Since Ben Graham invented the idea of security analysis there have been a legion of true believers on what is the right way to pick equities with Buffet and Munger being the most famous exponents. There is value in understanding the fair value of an enterprise; value in considering the strength of management; and undoubtedly value in understanding the balance sheet and income statement as a means of ensuring that an investor has her return of capital before seeking a return on capital. But over and undervaluation is a fact of life generally and asset markets in particular. How many assets are ever at an equilibrium 'fair value'?

If people didn't have differences of opinion then markets would be wholly predictable. They aren't and Keynes's comment that “The market can stay irrational longer than you can stay solvent” remains true to this day. We can cling to an investing style but cannot ignore macro factors.

Returning to Trahan and Krantz (2011:37) macro framework:
In our experience, the strong relationship between leading economic indicators and stock price movements make them some of the most important indicators to track. It is no surprise that stocks and LEIs exhibit a tight correlation. LEIs are data series that tend to anticipate changes in economic activity several months in advance. Stocks tend to price in trends in economic growth about six month before they occur, making stocks themselves leading indicators.
LEIs refer to leading economic indicators. We need to ask ourselves the qualitative question: where are we in the business cycle? 
Trahan and Krantz's Business Cycle Framework
Equity Returns through the Business Cycle
Trahan and Krantz make the case for Equity Returns tracking the Business Cycle
The Conference Board LEI: Looks positive
ITR's Leading Indicator: Not so positive
Looking at the annual returns for the S&P 500 (including dividends) we see the following:
2008: -37%; 2009: 26.46%; 2010: 15.06%; 2011: 2.11%; 2012: 16%; 2013: 32.39%

The post 2008 figures show that the markets have been on a very good bull run. Will that continue? No one can say with certainty that they will but unless the expansion phase of the business cycle is much longer this time around then previously one should err on the side of caution and conclude that we are in the late expansion phase rather then early expansion. (Note: the 9 year bull runs from 1991-1999 and the 8 year bull run from 1982-1989 may have made us think that buoyant markets are the norm but that does not take into account the liberalizing of capital markets, stripping away of the social contract and the demographic factor of workers in western economies generally).
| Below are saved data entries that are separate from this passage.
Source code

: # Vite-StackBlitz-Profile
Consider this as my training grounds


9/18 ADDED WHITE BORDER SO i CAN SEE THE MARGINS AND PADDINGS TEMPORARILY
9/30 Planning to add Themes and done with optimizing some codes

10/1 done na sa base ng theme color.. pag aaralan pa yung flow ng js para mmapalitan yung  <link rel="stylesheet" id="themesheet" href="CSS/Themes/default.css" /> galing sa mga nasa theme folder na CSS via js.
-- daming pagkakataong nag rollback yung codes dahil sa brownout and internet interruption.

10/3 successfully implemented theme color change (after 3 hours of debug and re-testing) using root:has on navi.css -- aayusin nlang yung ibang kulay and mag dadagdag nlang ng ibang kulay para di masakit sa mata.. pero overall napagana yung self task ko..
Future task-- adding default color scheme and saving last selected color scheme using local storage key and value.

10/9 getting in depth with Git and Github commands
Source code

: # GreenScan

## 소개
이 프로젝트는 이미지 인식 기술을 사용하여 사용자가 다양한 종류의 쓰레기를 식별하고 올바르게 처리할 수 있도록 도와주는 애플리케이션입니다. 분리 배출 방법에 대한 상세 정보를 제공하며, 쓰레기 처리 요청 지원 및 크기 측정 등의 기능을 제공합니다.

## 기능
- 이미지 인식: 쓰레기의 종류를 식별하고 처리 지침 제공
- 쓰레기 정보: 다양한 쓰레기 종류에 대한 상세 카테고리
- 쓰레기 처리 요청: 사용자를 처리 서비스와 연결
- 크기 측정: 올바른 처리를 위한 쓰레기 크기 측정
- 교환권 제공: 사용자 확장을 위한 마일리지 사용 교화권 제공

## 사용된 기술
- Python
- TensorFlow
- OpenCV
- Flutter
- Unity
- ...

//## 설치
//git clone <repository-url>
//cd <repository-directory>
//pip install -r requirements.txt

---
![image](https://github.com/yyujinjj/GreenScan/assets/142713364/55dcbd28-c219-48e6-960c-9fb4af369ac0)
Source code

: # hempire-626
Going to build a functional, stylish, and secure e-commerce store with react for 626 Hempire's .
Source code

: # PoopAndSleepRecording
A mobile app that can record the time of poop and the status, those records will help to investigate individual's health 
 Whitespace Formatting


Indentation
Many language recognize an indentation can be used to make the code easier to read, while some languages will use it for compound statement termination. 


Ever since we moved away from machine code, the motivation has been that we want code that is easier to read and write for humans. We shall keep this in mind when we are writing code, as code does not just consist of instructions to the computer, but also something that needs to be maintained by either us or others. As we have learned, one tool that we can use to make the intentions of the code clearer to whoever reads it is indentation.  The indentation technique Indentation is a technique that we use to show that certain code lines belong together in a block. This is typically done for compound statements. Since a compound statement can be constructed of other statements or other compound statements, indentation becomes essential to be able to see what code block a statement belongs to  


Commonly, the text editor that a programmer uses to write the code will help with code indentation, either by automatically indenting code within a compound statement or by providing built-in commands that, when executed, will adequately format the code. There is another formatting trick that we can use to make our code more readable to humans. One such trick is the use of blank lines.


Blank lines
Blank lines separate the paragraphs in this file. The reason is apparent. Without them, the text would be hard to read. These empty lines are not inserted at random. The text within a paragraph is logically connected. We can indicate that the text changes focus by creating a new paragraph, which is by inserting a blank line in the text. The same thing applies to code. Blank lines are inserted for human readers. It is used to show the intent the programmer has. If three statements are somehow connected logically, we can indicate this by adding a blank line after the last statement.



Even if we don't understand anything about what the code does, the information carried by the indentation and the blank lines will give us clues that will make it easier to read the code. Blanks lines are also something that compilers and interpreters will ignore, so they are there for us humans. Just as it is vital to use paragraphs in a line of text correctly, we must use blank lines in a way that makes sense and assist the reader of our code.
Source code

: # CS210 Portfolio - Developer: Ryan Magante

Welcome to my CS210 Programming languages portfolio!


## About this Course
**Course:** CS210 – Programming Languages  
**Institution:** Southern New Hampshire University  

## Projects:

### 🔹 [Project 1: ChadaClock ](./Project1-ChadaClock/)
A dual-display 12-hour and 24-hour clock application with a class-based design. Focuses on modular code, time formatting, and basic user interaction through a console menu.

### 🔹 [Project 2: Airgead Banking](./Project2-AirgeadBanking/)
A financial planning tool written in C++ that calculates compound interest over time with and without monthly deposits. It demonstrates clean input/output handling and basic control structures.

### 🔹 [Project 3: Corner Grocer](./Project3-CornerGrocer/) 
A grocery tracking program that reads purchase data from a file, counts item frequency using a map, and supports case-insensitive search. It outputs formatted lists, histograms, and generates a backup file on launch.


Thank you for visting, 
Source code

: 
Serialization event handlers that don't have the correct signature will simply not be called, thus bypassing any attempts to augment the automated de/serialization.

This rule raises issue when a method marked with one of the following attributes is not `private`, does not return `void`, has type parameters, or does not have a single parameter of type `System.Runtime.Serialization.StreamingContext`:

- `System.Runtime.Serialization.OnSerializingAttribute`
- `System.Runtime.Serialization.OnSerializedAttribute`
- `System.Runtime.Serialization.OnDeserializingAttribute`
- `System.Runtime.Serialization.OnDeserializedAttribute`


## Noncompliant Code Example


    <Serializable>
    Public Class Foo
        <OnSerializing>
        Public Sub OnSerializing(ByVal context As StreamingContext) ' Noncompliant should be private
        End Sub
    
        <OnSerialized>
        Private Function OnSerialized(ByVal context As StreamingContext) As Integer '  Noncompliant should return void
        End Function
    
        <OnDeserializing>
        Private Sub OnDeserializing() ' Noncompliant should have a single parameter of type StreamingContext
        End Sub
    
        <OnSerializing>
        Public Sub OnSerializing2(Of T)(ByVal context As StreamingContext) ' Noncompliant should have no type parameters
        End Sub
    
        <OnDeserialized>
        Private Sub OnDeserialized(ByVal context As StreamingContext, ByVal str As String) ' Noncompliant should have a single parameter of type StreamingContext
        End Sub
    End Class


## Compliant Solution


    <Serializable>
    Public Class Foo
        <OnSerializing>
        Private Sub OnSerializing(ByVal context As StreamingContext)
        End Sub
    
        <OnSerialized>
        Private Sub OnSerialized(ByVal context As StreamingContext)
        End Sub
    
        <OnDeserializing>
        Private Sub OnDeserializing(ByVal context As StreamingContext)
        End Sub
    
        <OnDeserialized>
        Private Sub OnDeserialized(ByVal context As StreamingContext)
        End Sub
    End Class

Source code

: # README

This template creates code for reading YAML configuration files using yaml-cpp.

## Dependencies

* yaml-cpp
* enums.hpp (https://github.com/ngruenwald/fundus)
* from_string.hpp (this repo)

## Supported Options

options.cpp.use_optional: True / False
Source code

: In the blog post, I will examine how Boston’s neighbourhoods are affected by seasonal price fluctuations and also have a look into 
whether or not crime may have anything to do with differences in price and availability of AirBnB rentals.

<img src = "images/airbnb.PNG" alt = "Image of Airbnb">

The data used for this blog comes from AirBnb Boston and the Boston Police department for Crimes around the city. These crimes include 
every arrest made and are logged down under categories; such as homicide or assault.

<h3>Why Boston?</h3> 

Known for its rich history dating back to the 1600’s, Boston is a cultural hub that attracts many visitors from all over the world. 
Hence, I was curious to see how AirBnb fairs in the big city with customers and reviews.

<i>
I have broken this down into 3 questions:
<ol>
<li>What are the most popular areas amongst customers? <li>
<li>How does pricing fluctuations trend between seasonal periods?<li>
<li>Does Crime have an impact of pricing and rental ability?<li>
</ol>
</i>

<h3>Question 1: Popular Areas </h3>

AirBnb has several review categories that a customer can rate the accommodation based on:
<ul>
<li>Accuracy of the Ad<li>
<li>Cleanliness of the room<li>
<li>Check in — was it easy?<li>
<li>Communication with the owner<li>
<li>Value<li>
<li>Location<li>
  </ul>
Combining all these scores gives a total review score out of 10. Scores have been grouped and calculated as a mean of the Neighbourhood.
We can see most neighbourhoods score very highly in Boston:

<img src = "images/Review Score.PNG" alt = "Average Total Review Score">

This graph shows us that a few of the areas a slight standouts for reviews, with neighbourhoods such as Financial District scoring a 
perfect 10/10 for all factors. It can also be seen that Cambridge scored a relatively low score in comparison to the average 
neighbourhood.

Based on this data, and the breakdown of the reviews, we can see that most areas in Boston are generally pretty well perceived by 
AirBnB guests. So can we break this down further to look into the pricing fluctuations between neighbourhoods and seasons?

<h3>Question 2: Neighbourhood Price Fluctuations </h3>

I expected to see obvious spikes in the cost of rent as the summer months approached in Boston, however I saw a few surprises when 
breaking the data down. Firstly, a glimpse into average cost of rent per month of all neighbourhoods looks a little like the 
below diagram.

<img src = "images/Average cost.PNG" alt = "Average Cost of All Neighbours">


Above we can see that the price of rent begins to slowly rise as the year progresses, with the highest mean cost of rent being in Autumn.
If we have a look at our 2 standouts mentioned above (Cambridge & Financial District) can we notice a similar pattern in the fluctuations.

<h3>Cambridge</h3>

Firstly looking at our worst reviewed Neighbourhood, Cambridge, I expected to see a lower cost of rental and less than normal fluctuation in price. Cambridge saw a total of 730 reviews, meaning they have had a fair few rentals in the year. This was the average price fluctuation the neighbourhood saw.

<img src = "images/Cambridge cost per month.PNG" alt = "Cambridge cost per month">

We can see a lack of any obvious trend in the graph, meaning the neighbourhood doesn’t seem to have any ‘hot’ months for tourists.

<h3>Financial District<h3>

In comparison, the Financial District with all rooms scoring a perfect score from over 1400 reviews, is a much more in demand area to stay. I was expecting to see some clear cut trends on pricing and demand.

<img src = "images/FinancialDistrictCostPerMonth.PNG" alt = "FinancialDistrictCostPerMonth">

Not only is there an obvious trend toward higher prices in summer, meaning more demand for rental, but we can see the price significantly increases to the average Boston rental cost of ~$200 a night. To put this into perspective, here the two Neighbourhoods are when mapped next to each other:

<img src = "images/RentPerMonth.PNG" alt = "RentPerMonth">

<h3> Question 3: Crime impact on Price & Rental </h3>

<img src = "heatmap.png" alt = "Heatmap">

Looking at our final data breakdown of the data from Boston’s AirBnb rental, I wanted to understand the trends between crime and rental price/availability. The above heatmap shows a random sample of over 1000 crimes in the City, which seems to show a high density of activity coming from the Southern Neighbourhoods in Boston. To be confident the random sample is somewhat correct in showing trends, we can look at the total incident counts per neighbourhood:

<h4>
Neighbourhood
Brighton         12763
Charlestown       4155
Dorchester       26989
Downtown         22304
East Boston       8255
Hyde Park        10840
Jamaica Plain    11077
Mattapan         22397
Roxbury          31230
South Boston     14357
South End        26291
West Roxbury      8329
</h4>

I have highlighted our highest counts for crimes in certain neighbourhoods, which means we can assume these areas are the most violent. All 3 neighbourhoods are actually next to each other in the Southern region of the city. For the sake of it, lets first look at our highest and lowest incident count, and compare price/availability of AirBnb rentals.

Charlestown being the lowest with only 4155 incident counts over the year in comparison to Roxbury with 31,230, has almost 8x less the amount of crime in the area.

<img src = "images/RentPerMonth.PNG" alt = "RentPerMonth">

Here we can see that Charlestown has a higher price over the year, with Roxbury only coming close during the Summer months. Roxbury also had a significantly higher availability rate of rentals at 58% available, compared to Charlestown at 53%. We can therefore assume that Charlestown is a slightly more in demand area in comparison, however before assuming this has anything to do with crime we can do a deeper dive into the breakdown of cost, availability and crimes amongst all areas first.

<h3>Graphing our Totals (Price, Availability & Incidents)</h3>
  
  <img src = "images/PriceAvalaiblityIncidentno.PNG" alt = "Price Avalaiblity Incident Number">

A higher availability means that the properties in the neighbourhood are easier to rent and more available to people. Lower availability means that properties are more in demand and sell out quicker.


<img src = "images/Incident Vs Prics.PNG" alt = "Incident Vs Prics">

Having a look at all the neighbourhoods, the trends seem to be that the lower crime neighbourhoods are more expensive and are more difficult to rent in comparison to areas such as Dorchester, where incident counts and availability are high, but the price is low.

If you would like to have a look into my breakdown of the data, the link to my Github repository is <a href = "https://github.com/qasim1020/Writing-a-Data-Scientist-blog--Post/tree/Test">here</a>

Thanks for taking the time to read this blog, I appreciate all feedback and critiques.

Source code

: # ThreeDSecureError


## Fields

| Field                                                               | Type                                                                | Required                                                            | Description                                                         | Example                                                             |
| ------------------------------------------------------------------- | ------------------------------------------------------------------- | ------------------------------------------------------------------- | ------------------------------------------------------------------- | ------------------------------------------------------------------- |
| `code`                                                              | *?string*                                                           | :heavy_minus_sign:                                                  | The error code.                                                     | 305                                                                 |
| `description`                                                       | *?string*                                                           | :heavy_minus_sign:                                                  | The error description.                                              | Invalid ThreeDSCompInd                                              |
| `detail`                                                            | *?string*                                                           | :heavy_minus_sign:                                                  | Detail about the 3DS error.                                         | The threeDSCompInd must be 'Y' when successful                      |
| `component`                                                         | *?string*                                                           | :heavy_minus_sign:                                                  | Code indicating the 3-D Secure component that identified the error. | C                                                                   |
There is no magic for corporate profitability despite the handsome compensation provided for corporate leaders, either there is: (i) pricing power; (ii) companies can financially engineer and  lever up or; (iii)  they can find efficiency by increasing productivity and reducing costs. It isn't just a supply side story about lowering taxes and making markets business friendly.

This blog has argued consistently that the demand driven element cannot be overlooked and is arguably the real reason behind large corporations reluctance for capex and hiring expansion at home in domestic markets. Stock markets have gone up despite a sluggish growth picture in advanced economies which entails that they have been masters of increasing efficiencies and decreasing costs. 

Just how long they can collectively continue to go to the well will determine the legs left in this bull market and the outlook for returns in 2014 and 2015.

References
Trahan, Francois, and Katherine Krantz. The Era of Uncertainty- Global Investment Strategies for Inflation, Deflation, and the Middle Ground. Hoboken, New Jersey.: John Wiley & Sons, Inc., 2011.